Destroyer of marriages and families
Tainting every single day’s activities.
Inappropriate behaviour and language
Suicidal thoughts; the clock was my gauge.
Seconds seem like hours, days like years
Unable to shift up the mental gears.
Walking ten miles in an evening storm
Writing a book in weeks is the norm.
Burning out while you feel so high
You know this can’t last, the fall is nigh.
Lacking the energy to pull myself together
Moods change daily with the weather.
Head over heels in love at first sight
Before the Wall is erected pre-flight.
Growing more distant day by day
Hiding aching body and soul away.
To prevent the Cold War’s rejection
Safety is in the loneliest isolation.
But manic depression does have virtue
Without it, I wouldn’t have written to you.
Fields of the Moon
Hurrying along the field edge path
Well-trodden by laughing lovers,
Feet hardly touching the driest dirt.
Hand in hand they run to the bridge,
Of a Roman road now fallen wild
For over one thousand years.
Silhouettes against the climaxing corn
Rush from the wrath of a coming storm.
Waves lick the stagnant pond’s summer sorrow
Tucked away, a secret in the corner of Foxburrow,
Where the furious dust storm upwards grows
As the gathering gale furiously fumes and blows.

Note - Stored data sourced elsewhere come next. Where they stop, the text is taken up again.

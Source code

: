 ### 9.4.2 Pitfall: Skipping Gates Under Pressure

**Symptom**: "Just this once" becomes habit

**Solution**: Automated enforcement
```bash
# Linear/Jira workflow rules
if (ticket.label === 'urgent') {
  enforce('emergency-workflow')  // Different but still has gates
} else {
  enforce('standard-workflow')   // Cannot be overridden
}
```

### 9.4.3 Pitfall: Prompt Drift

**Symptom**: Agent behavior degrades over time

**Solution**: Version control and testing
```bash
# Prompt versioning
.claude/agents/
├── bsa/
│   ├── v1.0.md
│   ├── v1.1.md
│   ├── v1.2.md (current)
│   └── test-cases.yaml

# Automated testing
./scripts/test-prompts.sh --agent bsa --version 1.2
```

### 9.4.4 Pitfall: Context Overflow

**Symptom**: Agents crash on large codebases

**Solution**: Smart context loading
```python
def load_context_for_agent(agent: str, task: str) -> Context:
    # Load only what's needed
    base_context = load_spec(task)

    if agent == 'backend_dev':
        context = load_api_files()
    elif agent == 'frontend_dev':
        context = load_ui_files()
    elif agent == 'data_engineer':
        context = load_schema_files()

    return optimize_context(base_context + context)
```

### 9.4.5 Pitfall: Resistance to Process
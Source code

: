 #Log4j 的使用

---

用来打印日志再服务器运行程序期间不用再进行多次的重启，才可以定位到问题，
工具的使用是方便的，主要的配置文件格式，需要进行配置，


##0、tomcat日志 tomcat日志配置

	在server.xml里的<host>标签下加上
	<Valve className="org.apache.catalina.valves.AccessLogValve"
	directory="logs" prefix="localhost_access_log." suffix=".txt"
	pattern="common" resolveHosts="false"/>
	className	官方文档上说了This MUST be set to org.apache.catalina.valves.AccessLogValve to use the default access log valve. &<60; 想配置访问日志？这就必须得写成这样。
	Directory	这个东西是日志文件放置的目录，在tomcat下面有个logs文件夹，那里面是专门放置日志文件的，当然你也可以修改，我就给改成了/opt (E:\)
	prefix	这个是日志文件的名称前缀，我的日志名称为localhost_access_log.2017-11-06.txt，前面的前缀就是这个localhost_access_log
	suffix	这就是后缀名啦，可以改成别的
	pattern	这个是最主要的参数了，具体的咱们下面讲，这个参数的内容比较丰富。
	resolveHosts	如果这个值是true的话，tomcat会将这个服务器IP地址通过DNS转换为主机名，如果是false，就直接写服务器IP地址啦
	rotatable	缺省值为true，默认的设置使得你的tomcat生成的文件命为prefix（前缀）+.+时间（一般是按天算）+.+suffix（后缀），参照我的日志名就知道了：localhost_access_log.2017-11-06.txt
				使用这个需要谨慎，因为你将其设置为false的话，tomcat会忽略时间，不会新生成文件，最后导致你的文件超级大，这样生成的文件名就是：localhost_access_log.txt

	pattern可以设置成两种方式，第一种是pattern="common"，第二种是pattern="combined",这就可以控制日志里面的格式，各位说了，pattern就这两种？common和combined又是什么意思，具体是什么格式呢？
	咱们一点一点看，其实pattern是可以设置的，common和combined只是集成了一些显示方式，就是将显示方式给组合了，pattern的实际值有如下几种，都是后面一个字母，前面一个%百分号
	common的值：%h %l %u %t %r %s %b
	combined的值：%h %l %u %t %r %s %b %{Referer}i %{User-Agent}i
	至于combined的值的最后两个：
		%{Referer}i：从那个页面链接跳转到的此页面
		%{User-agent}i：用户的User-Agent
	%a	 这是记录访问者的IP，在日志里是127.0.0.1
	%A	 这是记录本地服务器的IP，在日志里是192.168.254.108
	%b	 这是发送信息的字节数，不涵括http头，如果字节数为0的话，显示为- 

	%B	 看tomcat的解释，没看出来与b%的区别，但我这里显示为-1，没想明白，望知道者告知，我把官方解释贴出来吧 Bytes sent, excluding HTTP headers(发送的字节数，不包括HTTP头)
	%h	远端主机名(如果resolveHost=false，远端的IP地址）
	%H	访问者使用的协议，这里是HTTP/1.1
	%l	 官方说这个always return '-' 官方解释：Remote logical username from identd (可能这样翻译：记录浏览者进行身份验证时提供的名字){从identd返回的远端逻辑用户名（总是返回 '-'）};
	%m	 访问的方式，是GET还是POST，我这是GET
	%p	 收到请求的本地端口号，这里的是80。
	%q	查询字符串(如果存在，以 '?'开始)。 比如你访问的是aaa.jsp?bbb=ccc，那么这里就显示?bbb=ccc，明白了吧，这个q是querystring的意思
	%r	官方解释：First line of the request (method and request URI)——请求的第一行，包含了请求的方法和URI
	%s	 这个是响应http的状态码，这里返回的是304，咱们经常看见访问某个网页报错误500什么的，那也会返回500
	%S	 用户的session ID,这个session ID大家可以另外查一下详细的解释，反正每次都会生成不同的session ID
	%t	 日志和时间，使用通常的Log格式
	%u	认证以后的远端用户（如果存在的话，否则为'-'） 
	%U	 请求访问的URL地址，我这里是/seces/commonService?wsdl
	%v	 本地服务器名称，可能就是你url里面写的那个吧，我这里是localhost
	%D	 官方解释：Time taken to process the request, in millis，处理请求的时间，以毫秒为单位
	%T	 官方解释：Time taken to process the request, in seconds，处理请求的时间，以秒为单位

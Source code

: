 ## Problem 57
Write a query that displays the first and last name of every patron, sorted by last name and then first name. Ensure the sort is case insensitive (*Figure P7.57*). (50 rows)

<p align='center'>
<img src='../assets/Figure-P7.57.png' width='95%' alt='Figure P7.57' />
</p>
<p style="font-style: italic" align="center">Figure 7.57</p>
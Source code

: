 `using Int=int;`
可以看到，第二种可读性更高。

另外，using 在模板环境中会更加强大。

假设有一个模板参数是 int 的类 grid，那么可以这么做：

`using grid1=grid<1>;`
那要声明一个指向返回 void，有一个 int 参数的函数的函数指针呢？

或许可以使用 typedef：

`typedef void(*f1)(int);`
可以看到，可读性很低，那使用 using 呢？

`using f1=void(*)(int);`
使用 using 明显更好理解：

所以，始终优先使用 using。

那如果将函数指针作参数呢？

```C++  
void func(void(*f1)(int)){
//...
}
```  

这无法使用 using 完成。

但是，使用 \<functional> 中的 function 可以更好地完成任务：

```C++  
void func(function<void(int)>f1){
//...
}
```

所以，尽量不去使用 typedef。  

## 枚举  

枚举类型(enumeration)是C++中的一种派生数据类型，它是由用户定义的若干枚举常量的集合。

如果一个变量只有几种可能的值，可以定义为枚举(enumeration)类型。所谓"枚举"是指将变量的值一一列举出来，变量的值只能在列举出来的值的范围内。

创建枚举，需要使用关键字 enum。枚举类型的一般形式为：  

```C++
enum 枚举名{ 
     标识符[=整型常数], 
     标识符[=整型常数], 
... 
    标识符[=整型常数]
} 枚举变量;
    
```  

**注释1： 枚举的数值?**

Returning alone, is a meandering male figure
Guided by the dulled light of the silver ear.
Waving goodnight in the gentlest of breezes
Water drips from tussocks of the rankest grasses.
From the enclosed lane comes the evocative call
Familiar to country types, the ‘hooo’ of a tawny owl.
Enhanced night vision allows greater depth of insight
For the boy cannot avoid a spider’s carefully constructed web,
Or squashing snails brought to earth by the recent rain
He’s distracted by the Pleiades and the hunter, Orion.
Observers to the mortals’ saddest step fall by the river
Hundreds of light years away from the tiny ants’ affair.
The boy stood face pressed against glass decorated by signs
Admiring the bric-a-brac and garbled menagerie of things.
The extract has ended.